Iran has at last installed a new leadership, two months after its previous president and prime minister were killed in a bomb blast. The new team - President Hojatolislam Ali Khamenei and Prime Minister Mir Hussein Musavi - are both Turkish-speaking and are expected to get on well together.
But they will be working under enormous pressures from both within and without that could tear the ruling group apart and threaten the existence of the Islamic Republic itself.
The difficulties they face include:
* A split within the ruling fundamentalists between the Turkish-speaking and Persian-speaking mullahs. For the time being the Turkish-speaking hard-liners, headed by President Khameini, are on top. But there is evidence that the Persian-speakers may be getting together to regain some of their lost position. Persian-speaking Ayatollah Muhammad Reza Mahdavi-Kani, the outgoing prime minister, has been elected chief of the Tehran Militant Clergymen's Association, which in the past has taken an independent line from the Islamic Republican Party.
* The split within the IRP itself, where a right-wing group calling itself the Mujahideen of the Islamic Revolution have been demanding that the clergy play a less prominent role in the administrative affairs of the country.

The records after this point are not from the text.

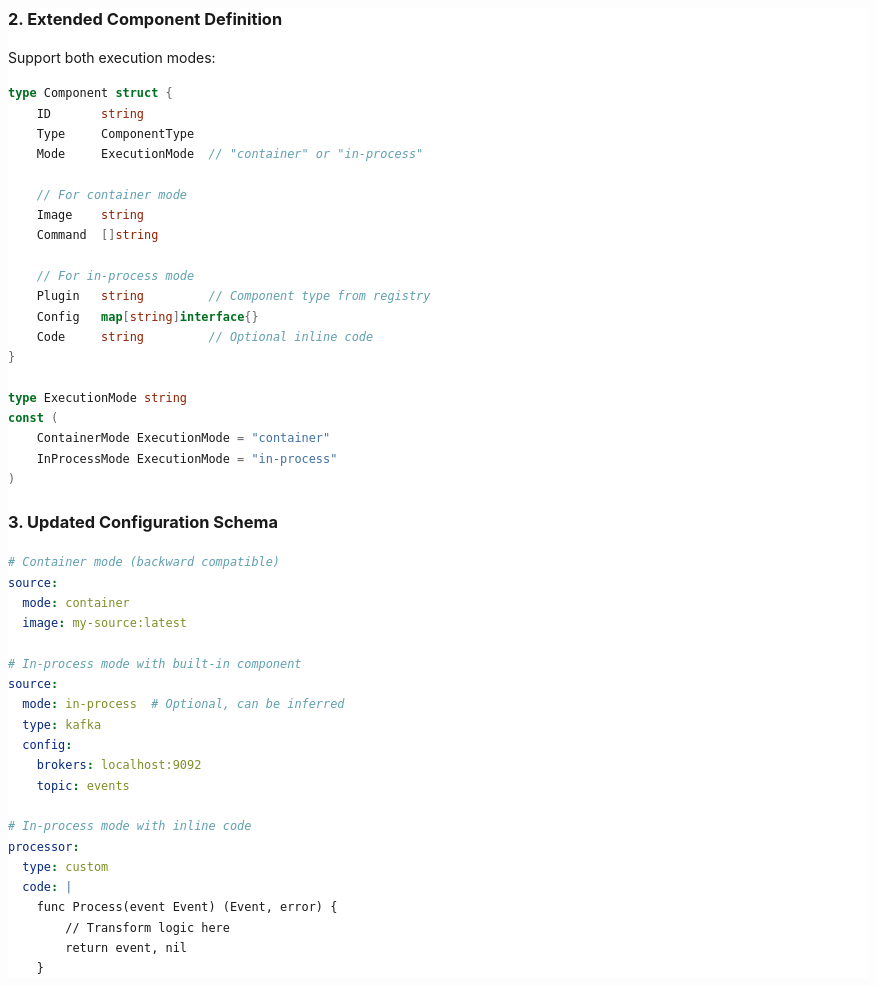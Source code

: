### 2. Extended Component Definition

Support both execution modes:

```go
type Component struct {
    ID       string
    Type     ComponentType
    Mode     ExecutionMode  // "container" or "in-process"
    
    // For container mode
    Image    string
    Command  []string
    
    // For in-process mode
    Plugin   string         // Component type from registry
    Config   map[string]interface{}
    Code     string         // Optional inline code
}

type ExecutionMode string
const (
    ContainerMode ExecutionMode = "container"
    InProcessMode ExecutionMode = "in-process"
)
```

### 3. Updated Configuration Schema

```yaml
# Container mode (backward compatible)
source:
  mode: container
  image: my-source:latest
  
# In-process mode with built-in component
source:
  mode: in-process  # Optional, can be inferred
  type: kafka
  config:
    brokers: localhost:9092
    topic: events
    
# In-process mode with inline code
processor:
  type: custom
  code: |
    func Process(event Event) (Event, error) {
        // Transform logic here
        return event, nil
    }
```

The group, which has such stalwarts as Executive Affairs Minister Behzad Nabavi and Oil Minister Muhammad Gharazi among its members, has been threatening to split from the IRP to form a separate party.
President Khamenei, who is now IRP chief, would have liked to discipline them , but the group is too powerful. It has a large following among the Revolutionary Guards.
Already weakened by the campaign against the left-wing Mujahideen-e Khalq guerrillas, the mullahs in the IRP may have decided it would be too much to take on the right-wing Mujahideen of the Islamic Revolution as well.
So instead of purging them, Khamenei found himself making a compromise, offering them a generous share of Cabinet posts in return for some harmony in the Majlis (parliament) and the government.
The right-wing Mujahideen were thus able to capture all the important economic posts in the Cabinet, including the Oil Ministry, the Economics and Finance Ministry, the Ministry of Industry, not to mention the Interior Ministry. But hard-liners Khamenei and Musavi still have the foreign and defense ministries, and the drift toward the Soviet bloc and left-wing Arab states may continue.
* The Islamic leftist Mujahideen-e Khalq guerrillas.
The struggle between the ruling mullahs and the leftists has dominated the news from Iran over the past 41/2 months. Majlis speaker Ayatollah Hashemi Rafsanjani recently said that 90 percent of the Mujahideen-e Khalq and their supporters have been liquidated. He said they were either in prison or had been shot by firing squad.
The urban guerrillas are still attacking the Hizbollahis (supporters of the regime) in Tehran and in the provinces. But the number of successful attacks appears to have diminished in recent weeks, either because the Hizbollahis have learned to duck, or because the guerrillas really have been decimated.
The regime, meanwhile, continues to make arrests, apparently because of detailed information gathered about the guerrilla organization through prisoner interrogation.
* The Kurds. With the approach of winter, the Kurdish insurgents in the northwest of the country have begun attacking many government outposts. The Kurdish uprising has followed a distinct pattern over the last 2 1/2 years. In the summer months when the roads and skies are clear enough for air and ground attacks on the rebels, the insurgents have had to retreat into hilly areas. When winter weather makes it difficult for the government forces to move about, the insurgents retake lost territory.
* The economy. Iran's economy is still in shambles, and neither Musavi nor the mullahs backing him seem to have any clear idea of what to do about it. This may be one reason problem of economic recovery has been handed to the right-wing Mujahideen of the Islamic Revolution - and perhaps to get the blame if the public becomes still impatient with continued economic hardship.